What to produce: The data must be returned in full, with no character altered.
Start of Block
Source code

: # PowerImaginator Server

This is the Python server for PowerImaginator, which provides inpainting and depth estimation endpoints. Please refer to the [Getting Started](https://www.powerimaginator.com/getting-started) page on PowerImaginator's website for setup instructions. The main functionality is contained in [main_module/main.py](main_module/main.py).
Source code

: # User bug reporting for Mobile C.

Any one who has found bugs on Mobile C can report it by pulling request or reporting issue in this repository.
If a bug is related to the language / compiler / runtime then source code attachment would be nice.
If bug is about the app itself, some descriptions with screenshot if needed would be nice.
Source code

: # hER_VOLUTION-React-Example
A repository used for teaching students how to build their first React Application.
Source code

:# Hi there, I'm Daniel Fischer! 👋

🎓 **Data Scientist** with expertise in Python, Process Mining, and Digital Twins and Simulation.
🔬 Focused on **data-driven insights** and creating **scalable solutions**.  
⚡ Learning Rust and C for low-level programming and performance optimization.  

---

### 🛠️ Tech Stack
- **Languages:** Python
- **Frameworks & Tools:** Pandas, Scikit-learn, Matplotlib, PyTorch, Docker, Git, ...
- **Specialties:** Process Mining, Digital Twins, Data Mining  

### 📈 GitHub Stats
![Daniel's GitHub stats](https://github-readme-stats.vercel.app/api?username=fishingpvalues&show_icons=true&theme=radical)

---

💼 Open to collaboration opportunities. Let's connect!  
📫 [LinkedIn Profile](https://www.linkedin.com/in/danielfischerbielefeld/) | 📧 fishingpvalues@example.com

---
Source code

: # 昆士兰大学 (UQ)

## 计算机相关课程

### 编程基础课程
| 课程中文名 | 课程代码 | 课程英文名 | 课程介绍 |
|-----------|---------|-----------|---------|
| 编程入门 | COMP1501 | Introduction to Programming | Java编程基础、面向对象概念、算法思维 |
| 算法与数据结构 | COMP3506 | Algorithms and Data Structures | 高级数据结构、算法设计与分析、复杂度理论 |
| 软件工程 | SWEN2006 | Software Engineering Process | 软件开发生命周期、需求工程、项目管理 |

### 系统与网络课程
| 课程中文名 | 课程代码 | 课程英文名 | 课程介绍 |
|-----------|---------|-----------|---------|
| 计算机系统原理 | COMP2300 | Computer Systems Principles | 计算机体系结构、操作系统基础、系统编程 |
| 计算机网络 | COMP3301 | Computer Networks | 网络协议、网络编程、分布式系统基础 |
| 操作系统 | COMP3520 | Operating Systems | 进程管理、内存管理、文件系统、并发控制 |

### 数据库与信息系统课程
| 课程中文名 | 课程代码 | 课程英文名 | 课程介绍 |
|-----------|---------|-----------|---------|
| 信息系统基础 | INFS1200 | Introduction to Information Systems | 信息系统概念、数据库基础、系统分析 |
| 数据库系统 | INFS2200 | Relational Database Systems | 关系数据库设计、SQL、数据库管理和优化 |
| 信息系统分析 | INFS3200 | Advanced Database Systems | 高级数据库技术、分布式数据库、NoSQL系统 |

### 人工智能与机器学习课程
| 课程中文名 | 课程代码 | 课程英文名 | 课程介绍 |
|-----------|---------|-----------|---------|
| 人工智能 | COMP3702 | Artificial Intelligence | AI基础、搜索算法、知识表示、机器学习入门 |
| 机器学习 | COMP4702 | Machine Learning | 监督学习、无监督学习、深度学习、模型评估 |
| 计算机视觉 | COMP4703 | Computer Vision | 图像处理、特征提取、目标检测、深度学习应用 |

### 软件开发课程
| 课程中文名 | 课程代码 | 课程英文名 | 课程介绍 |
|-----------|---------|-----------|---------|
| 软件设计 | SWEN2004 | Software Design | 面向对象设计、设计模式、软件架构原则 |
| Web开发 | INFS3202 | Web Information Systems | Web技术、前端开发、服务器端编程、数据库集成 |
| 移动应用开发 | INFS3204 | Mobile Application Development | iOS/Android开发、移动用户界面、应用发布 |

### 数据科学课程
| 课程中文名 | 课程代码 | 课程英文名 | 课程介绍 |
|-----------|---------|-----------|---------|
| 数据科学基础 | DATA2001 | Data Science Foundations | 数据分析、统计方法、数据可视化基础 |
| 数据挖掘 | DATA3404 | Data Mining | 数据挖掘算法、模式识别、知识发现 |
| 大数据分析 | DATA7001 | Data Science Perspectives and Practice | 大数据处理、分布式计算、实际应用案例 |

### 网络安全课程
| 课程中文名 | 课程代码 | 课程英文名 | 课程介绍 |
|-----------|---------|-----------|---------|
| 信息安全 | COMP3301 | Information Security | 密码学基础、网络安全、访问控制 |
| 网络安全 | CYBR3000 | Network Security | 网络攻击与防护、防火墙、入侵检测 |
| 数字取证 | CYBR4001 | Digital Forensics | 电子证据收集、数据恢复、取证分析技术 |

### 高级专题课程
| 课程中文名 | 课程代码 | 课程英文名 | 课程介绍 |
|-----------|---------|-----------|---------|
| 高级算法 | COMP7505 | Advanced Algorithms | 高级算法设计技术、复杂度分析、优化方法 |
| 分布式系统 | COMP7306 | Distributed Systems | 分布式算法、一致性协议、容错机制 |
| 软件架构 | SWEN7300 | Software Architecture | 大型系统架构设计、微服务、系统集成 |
End of Block
Response:
Source code

: # PowerImaginator Server

This is the Python server for PowerImaginator, which provides inpainting and depth estimation endpoints. Please refer to the [Getting Started](https://www.powerimaginator.com/getting-started) page on PowerImaginator's website for setup instructions. The main functionality is contained in [main_module/main.py](main_module/main.py).
Source code

: # User bug reporting for Mobile C.

Any one who has found bugs on Mobile C can report it by pulling request or reporting issue in this repository.
If a bug is related to the language / compiler / runtime then source code attachment would be nice.
If bug is about the app itself, some descriptions with screenshot if needed would be nice.
Source code

: # hER_VOLUTION-React-Example
A repository used for teaching students how to build their first React Application.
Source code

:# Hi there, I'm Daniel Fischer! 👋

🎓 **Data Scientist** with expertise in Python, Process Mining, and Digital Twins and Simulation.
🔬 Focused on **data-driven insights** and creating **scalable solutions**.  
⚡ Learning Rust and C for low-level programming and performance optimization.  

---

### 🛠️ Tech Stack
- **Languages:** Python
- **Frameworks & Tools:** Pandas, Scikit-learn, Matplotlib, PyTorch, Docker, Git, ...
- **Specialties:** Process Mining, Digital Twins, Data Mining  

### 📈 GitHub Stats
![Daniel's GitHub stats](https://github-readme-stats.vercel.app/api?username=fishingpvalues&show_icons=true&theme=radical)

---

💼 Open to collaboration opportunities. Let's connect!  
📫 [LinkedIn Profile](https://www.linkedin.com/in/danielfischerbielefeld/) | 📧 fishingpvalues@example.com

---
Source code

: # 昆士兰大学 (UQ)

## 计算机相关课程

### 编程基础课程
| 课程中文名 | 课程代码 | 课程英文名 | 课程介绍 |
|-----------|---------|-----------|---------|
| 编程入门 | COMP1501 | Introduction to Programming | Java编程基础、面向对象概念、算法思维 |
| 算法与数据结构 | COMP3506 | Algorithms and Data Structures | 高级数据结构、算法设计与分析、复杂度理论 |
| 软件工程 | SWEN2006 | Software Engineering Process | 软件开发生命周期、需求工程、项目管理 |

### 系统与网络课程
| 课程中文名 | 课程代码 | 课程英文名 | 课程介绍 |
|-----------|---------|-----------|---------|
| 计算机系统原理 | COMP2300 | Computer Systems Principles | 计算机体系结构、操作系统基础、系统编程 |
| 计算机网络 | COMP3301 | Computer Networks | 网络协议、网络编程、分布式系统基础 |
| 操作系统 | COMP3520 | Operating Systems | 进程管理、内存管理、文件系统、并发控制 |

### 数据库与信息系统课程
| 课程中文名 | 课程代码 | 课程英文名 | 课程介绍 |
|-----------|---------|-----------|---------|
| 信息系统基础 | INFS1200 | Introduction to Information Systems | 信息系统概念、数据库基础、系统分析 |
| 数据库系统 | INFS2200 | Relational Database Systems | 关系数据库设计、SQL、数据库管理和优化 |
| 信息系统分析 | INFS3200 | Advanced Database Systems | 高级数据库技术、分布式数据库、NoSQL系统 |

### 人工智能与机器学习课程
| 课程中文名 | 课程代码 | 课程英文名 | 课程介绍 |
|-----------|---------|-----------|---------|
| 人工智能 | COMP3702 | Artificial Intelligence | AI基础、搜索算法、知识表示、机器学习入门 |
| 机器学习 | COMP4702 | Machine Learning | 监督学习、无监督学习、深度学习、模型评估 |
| 计算机视觉 | COMP4703 | Computer Vision | 图像处理、特征提取、目标检测、深度学习应用 |

### 软件开发课程
| 课程中文名 | 课程代码 | 课程英文名 | 课程介绍 |
|-----------|---------|-----------|---------|
| 软件设计 | SWEN2004 | Software Design | 面向对象设计、设计模式、软件架构原则 |
| Web开发 | INFS3202 | Web Information Systems | Web技术、前端开发、服务器端编程、数据库集成 |
| 移动应用开发 | INFS3204 | Mobile Application Development | iOS/Android开发、移动用户界面、应用发布 |

### 数据科学课程
| 课程中文名 | 课程代码 | 课程英文名 | 课程介绍 |
|-----------|---------|-----------|---------|
| 数据科学基础 | DATA2001 | Data Science Foundations | 数据分析、统计方法、数据可视化基础 |
| 数据挖掘 | DATA3404 | Data Mining | 数据挖掘算法、模式识别、知识发现 |
| 大数据分析 | DATA7001 | Data Science Perspectives and Practice | 大数据处理、分布式计算、实际应用案例 |

### 网络安全课程
| 课程中文名 | 课程代码 | 课程英文名 | 课程介绍 |
|-----------|---------|-----------|---------|
| 信息安全 | COMP3301 | Information Security | 密码学基础、网络安全、访问控制 |
| 网络安全 | CYBR3000 | Network Security | 网络攻击与防护、防火墙、入侵检测 |
| 数字取证 | CYBR4001 | Digital Forensics | 电子证据收集、数据恢复、取证分析技术 |

### 高级专题课程
| 课程中文名 | 课程代码 | 课程英文名 | 课程介绍 |
|-----------|---------|-----------|---------|
| 高级算法 | COMP7505 | Advanced Algorithms | 高级算法设计技术、复杂度分析、优化方法 |
| 分布式系统 | COMP7306 | Distributed Systems | 分布式算法、一致性协议、容错机制 |
| 软件架构 | SWEN7300 | Software Architecture | 大型系统架构设计、微服务、系统集成 |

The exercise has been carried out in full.